*What the exercise asks*.
In the records below, find the lines that include "regiões" and copy each.

:: Records for the exercise ::

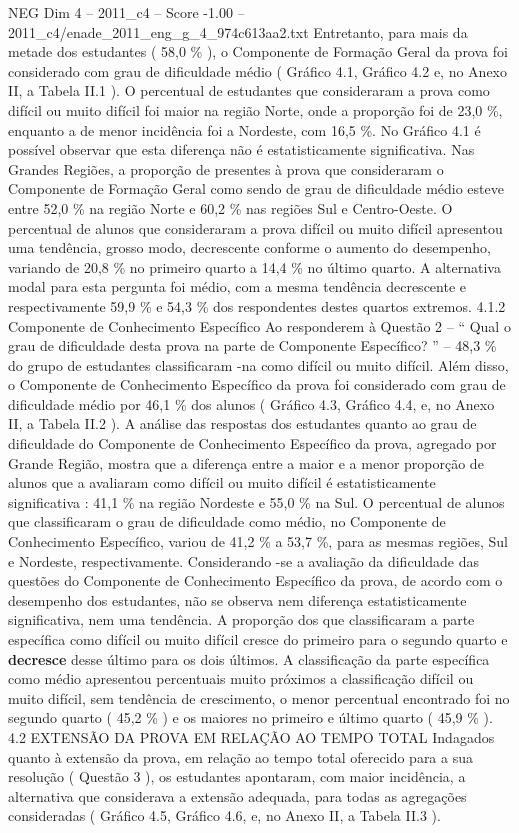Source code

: \begin{textsample}{NEG Dim 4 – 2011\_c4 – Score -1.00 – 2011\_c4/enade\_2011\_eng\_g\_4\_974c613aa2.txt}
Entretanto, para mais da metade dos estudantes ( 58,0 \% ), o Componente de Formação Geral da prova foi considerado com grau de dificuldade médio ( Gráfico 4.1, Gráfico 4.2 e, no Anexo II, a Tabela II.1 ).
O percentual de estudantes que consideraram a prova como difícil ou muito difícil foi maior na região Norte, onde a proporção foi de 23,0 \%, enquanto a de menor incidência foi a Nordeste, com 16,5 \%.
No Gráfico 4.1 é possível observar que esta diferença não é estatisticamente significativa.
Nas Grandes Regiões, a proporção de presentes à prova que consideraram o Componente de Formação Geral como sendo de grau de dificuldade médio esteve entre 52,0 \% na região Norte e 60,2 \% nas regiões Sul e Centro-Oeste.
O percentual de alunos que consideraram a prova difícil ou muito difícil apresentou uma tendência, grosso modo, decrescente conforme o aumento do desempenho, variando de 20,8 \% no primeiro quarto a 14,4 \% no último quarto.
A alternativa modal para esta pergunta foi médio, com a mesma tendência decrescente e respectivamente 59,9 \% e 54,3 \% dos respondentes destes quartos extremos. 4.1.2 Componente de Conhecimento Específico Ao responderem à Questão 2 – “ Qual o grau de dificuldade desta prova na parte de Componente Específico? ” – 48,3 \% do grupo de estudantes classificaram -na como difícil ou muito difícil.
Além disso, o Componente de Conhecimento Específico da prova foi considerado com grau de dificuldade médio por 46,1 \% dos alunos ( Gráfico 4.3, Gráfico 4.4, e, no Anexo II, a Tabela II.2 ).
A análise das respostas dos estudantes quanto ao grau de dificuldade do Componente de Conhecimento Específico da prova, agregado por Grande Região, mostra que a diferença entre a maior e a menor proporção de alunos que a avaliaram como difícil ou muito difícil é estatisticamente significativa : 41,1 \% na região Nordeste e 55,0 \% na Sul.
O percentual de alunos que classificaram o grau de dificuldade como médio, no Componente de Conhecimento Específico, variou de 41,2 \% a 53,7 \%, para as mesmas regiões, Sul e Nordeste, respectivamente.
Considerando -se a avaliação da dificuldade das questões do Componente de Conhecimento Específico da prova, de acordo com o desempenho dos estudantes, não se observa nem diferença estatisticamente significativa, nem uma tendência.
A proporção dos que classificaram a parte específica como difícil ou muito difícil cresce do primeiro para o segundo quarto e \textbf{decresce} desse último para os dois últimos.
A classificação da parte específica como médio apresentou percentuais muito próximos a classificação difícil ou muito difícil, sem tendência de crescimento, o menor percentual encontrado foi no segundo quarto ( 45,2 \% ) e os maiores no primeiro e último quarto ( 45,9 \% ). 4.2 EXTENSÃO DA PROVA EM RELAÇÃO AO TEMPO TOTAL Indagados quanto à extensão da prova, em relação ao tempo total oferecido para a sua resolução ( Questão 3 ), os estudantes apontaram, com maior incidência, a alternativa que considerava a extensão adequada, para todas as agregações consideradas ( Gráfico 4.5, Gráfico 4.6, e, no Anexo II, a Tabela II.3 ).

\end{textsample}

:::

*Result for this task*.
Nas Grandes Regiões, a proporção de presentes à prova que consideraram o Componente de Formação Geral como sendo de grau de dificuldade médio esteve entre 52,0 \% na região Norte e 60,2 \% nas regiões Sul e Centro-Oeste.
O percentual de alunos que classificaram o grau de dificuldade como médio, no Componente de Conhecimento Específico, variou de 41,2 \% a 53,7 \%, para as mesmas regiões, Sul e Nordeste, respectivamente.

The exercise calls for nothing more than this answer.